Founded in 1929 as the Australian Broadcasting Company, it was subsequently made a state-owned corporation on 1 July 1932, as the Australian Broadcasting Commission. The Australian Broadcasting Corporation Act 1983. changed the name of the organisation to the Australian Broadcasting Corporation, effective 1 July 1983. Although funded and owned by the government, the ABC remains editorially independent as ensured through the Australian Broadcasting Corporation Act 1983.

The ABC is sometimes informally referred to as "Aunty" originally in imitation of the BBC's nickname.
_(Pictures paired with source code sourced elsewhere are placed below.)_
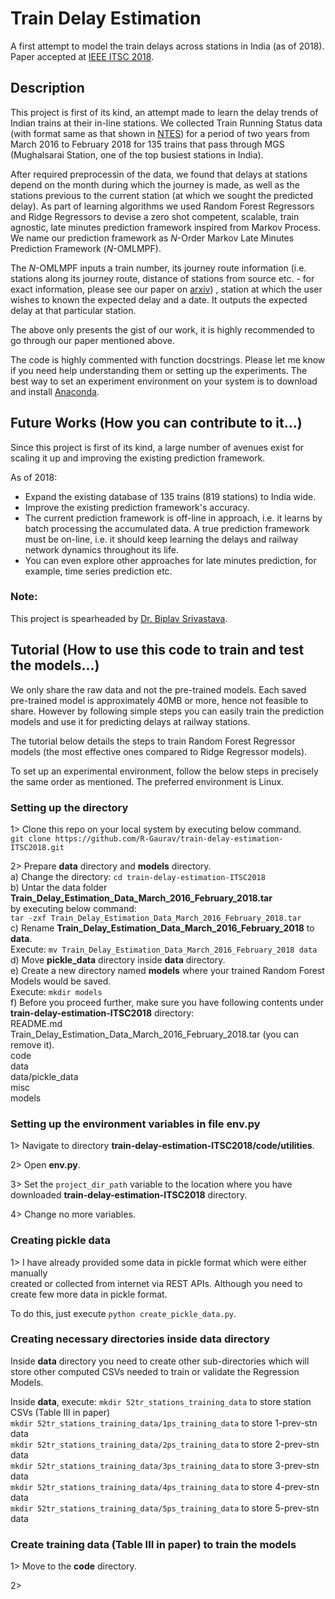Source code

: # Train Delay Estimation
A first attempt to model the train delays across stations in India (as of 2018).
Paper accepted at [IEEE ITSC 2018](http://www.ieee-itsc2018.org).

## Description
This project is first of its kind, an attempt made to learn the delay trends of
Indian trains at their in-line stations. We collected Train Running Status data
(with format same as that shown in [NTES](
https://enquiry.indianrail.gov.in/mntes/))
for a period of two years from March 2016 to February 2018 for 135 trains that
pass through MGS (Mughalsarai Station, one of the top busiest stations in India).

After required preprocessin of the data, we found that delays at stations depend
on the month during which the journey is made, as well as the stations previous
to the current station (at which we sought the predicted delay). As part of
learning algorithms we used Random Forest Regressors and Ridge Regressors to
devise a zero shot competent, scalable, train agnostic, late minutes prediction
framework inspired from Markov Process. We name our prediction framework as
*N*-Order Markov Late Minutes Prediction Framework (*N*-OMLMPF).

The *N*-OMLMPF inputs a train number, its journey route information (i.e.
stations along its journey route, distance of stations from source etc. - for
exact information, please see our paper on [arxiv](
https://arxiv.org/abs/1806.02825))
, station at which the user wishes to known the expected delay and a date. It
outputs the expected delay at that particular station.

The above only presents the gist of our work, it is highly recommended to go
through our paper mentioned above.

The code is highly commented with function docstrings. Please let me know if you
need help understanding them or setting up the experiments. The best way to set
an experiment environment on your system is to download and install [Anaconda](
https://www.anaconda.com/download/).


## Future Works (How you can contribute to it...)
Since this project is first of its kind, a large number of avenues exist for
scaling it up and improving the existing prediction framework.

As of 2018:
- Expand the existing database of 135 trains (819 stations) to India wide.
- Improve the existing prediction framework's accuracy.
- The current prediction framework is off-line in approach, i.e. it learns by
  batch processing the accumulated data. A true prediction framework must be
  on-line, i.e. it should keep learning the delays and railway network dynamics
  throughout its life.
- You can even explore other approaches for late minutes prediction, for example,
  time series prediction etc.

### Note:
This project is spearheaded by [Dr. Biplav Srivastava](
https://researcher.watson.ibm.com/researcher/view.php?person=us-biplavs).

## Tutorial (How to use this code to train and test the models...)
We only share the raw data and not the pre-trained models. Each saved pre-trained
model is approximately 40MB or more, hence not feasible to share. However by
following simple steps you can easily train the prediction models and use it for
predicting delays at railway stations.

The tutorial below details the steps to train Random Forest Regressor models (the
most effective ones compared to Ridge Regressor models).

To set up an experimental environment, follow the below steps in precisely the
same order as mentioned. The preferred environment is Linux.

### Setting up the directory
1> Clone this repo on your local system by executing below command.\
`git clone https://github.com/R-Gaurav/train-delay-estimation-ITSC2018.git`

2> Prepare **data** directory and **models** directory.\
  a) Change the directory: `cd train-delay-estimation-ITSC2018`\
  b) Untar the data folder\
    **Train_Delay_Estimation_Data_March_2016_February_2018.tar** \
    by executing below command:\
    `tar -zxf Train_Delay_Estimation_Data_March_2016_February_2018.tar`\
  c) Rename **Train_Delay_Estimation_Data_March_2016_February_2018** to **data**.\
     Execute: `mv Train_Delay_Estimation_Data_March_2016_February_2018 data`\
  d) Move **pickle\_data** directory inside **data** directory.\
  e) Create a new directory named **models** where your trained Random Forest
    Models would be saved.\
    Execute: `mkdir models`\
  f) Before you proceed further, make sure you have following contents under \
    **train-delay-estimation-ITSC2018** directory:\
    README.md\
    Train_Delay_Estimation_Data_March_2016_February_2018.tar (you can remove it).\
    code\
    data\
    data/pickle_data\
    misc\
    models

### Setting up the environment variables in file **env.py**
1> Navigate to directory **train-delay-estimation-ITSC2018/code/utilities**.

2> Open **env.py**.

3> Set the `project_dir_path` variable to the location where you have downloaded **train-delay-estimation-ITSC2018** directory.

4> Change no more variables.

### Creating pickle data
1> I have already provided some data in pickle format which were either manually\
   created or collected from internet via REST APIs. Although you need to create
   few more data in pickle format.

   To do this, just execute `python create_pickle_data.py`.

### Creating necessary directories inside **data** directory
Inside **data** directory you need to create other sub-directories which will\
store other computed CSVs needed to train or validate the Regression Models.

Inside **data**, execute:
  `mkdir 52tr_stations_training_data` to store station CSVs (Table III in paper)\
  `mkdir 52tr_stations_training_data/1ps_training_data` to store 1-prev-stn data\
  `mkdir 52tr_stations_training_data/2ps_training_data` to store 2-prev-stn data\
  `mkdir 52tr_stations_training_data/3ps_training_data` to store 3-prev-stn data\
  `mkdir 52tr_stations_training_data/4ps_training_data` to store 4-prev-stn data\
  `mkdir 52tr_stations_training_data/5ps_training_data` to store 5-prev-stn data

### Create training data (Table III in paper) to train the models
1> Move to the **code** directory.

2>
Al Jazeera; also Aljazeera or JSC (Jazeera Satellite Channel) is an independent broadcaster owned by the state of Qatar through the Qatar Media Corporation and headquartered in Doha, Qatar. Initially launched as an Arabic news and current affairs satellite TV channel, Al Jazeera has since expanded into a network with several outlets, including the Internet and specialty TV channelsin multiple languages. Al Jazeera is accessible in several world regions. Al Jazeera's first day on the air was 1 November 1996.
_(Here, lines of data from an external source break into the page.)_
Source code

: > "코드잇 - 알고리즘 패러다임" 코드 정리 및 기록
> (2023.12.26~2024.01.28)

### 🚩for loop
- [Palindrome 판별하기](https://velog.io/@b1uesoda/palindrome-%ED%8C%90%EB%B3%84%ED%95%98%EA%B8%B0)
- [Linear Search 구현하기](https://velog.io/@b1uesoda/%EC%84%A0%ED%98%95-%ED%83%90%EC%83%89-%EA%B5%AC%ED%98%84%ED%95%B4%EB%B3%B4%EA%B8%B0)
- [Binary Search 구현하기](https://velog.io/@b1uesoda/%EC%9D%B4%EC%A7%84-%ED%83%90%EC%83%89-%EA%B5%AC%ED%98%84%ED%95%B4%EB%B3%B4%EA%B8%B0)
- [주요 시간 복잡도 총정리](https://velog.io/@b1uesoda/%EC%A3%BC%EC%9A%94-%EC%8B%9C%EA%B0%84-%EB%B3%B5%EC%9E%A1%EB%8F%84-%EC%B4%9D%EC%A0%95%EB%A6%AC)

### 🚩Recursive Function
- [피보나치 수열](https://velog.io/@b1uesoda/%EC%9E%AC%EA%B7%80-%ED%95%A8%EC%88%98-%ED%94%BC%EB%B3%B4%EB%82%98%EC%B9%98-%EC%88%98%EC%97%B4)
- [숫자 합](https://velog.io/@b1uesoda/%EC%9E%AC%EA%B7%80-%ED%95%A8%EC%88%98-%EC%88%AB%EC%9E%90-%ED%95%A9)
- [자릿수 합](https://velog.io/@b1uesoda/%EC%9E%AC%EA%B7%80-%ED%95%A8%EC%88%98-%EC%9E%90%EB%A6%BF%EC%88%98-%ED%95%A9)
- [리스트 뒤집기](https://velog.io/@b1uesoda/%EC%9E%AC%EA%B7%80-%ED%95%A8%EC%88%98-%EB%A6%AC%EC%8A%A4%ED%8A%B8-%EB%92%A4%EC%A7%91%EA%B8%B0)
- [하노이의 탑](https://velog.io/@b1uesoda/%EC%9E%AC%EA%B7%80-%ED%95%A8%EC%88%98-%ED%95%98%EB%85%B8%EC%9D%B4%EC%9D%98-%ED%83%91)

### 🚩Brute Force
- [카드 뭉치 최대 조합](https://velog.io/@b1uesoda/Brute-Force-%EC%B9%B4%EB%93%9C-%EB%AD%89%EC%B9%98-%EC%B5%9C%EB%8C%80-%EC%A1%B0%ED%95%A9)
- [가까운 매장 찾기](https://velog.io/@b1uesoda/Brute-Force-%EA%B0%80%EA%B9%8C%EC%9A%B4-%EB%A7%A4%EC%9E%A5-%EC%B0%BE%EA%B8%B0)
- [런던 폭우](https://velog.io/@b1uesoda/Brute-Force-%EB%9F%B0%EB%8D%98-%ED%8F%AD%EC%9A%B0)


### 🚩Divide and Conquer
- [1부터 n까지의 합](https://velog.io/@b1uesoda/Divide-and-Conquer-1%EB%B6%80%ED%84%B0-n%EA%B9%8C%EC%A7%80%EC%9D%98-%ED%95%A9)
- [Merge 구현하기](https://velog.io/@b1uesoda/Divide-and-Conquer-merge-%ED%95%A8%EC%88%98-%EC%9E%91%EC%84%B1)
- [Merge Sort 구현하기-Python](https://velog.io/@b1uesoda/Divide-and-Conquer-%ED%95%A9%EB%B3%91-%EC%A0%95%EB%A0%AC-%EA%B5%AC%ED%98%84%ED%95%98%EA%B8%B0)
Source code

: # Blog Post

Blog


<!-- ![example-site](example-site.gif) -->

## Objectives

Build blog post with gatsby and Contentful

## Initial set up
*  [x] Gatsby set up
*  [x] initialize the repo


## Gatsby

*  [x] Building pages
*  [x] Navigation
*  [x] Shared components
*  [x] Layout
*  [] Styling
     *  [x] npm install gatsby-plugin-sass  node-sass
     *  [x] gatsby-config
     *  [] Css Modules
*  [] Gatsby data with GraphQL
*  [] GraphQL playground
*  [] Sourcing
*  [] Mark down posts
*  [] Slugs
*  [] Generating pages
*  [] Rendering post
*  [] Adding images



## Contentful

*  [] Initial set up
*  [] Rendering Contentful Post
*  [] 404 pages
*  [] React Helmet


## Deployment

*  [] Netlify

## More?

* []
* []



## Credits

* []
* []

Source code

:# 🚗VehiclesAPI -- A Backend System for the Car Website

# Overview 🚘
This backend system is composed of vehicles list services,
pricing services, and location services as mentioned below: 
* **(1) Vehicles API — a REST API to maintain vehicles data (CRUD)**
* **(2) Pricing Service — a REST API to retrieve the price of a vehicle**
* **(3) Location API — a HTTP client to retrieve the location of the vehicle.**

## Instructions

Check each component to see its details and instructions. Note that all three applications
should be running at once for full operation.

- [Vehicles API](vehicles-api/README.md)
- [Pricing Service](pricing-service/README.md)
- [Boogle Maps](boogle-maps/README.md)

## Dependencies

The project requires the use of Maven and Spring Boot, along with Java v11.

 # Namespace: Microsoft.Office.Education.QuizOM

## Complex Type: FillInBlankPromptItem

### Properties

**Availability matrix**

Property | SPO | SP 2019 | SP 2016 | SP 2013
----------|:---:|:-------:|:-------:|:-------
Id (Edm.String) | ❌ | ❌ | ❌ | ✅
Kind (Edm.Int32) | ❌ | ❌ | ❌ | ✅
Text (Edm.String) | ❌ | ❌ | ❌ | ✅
The original Al Jazeera channel's willingness to broadcast dissenting views, for example on call-inshows, created controversies in the Arab States of the Persian Gulf. The station gained worldwide attention following the outbreak of war in Afghanistan, when it was the only channel to cover the war live, from its office there.

In the 2000s, the network was praised by the Index on Censorship for circumventing censorship and contributing to the free exchange of information in the Arab world, and by the Webby Awards, who nominated it as one of the five best news web sites, along with BBC News, National Geographic and The Smoking Gun. It was also voted by brandchannel.com readers as the fifth most influential global brand behind Apple, Google, Ikea and Starbucks. In 2011 Salon.com noted Al Jazeera's coverage of the 2011 Egyptian protests as superior to that of the American news media, while U.S. Secretary of State Hillary Rodham Clinton also opined that that network's news coverage was more informative, and less opinion-driven than American journalism.

Interfax (Russian) is a Russian governmental news agency based in Moscow.

The agency was established in 1989 by officials from the international service, Moscow Radio. It is part of the Interfax Information Service Group, a group of approximately 30 companies that consist of national, regional and branch information agencies under the Interfax name. It employs around 1,000 journalists and produces over 1,500 stories daily.

The organization concentrates on news concerning Europe and Asia and it has offices in London, New York, Frankfurt, Hong Kong, Shanghai, Beijing, Denver, Moscow, Warsaw, Budapest, Prague, Kiev, Minsk and Almaty.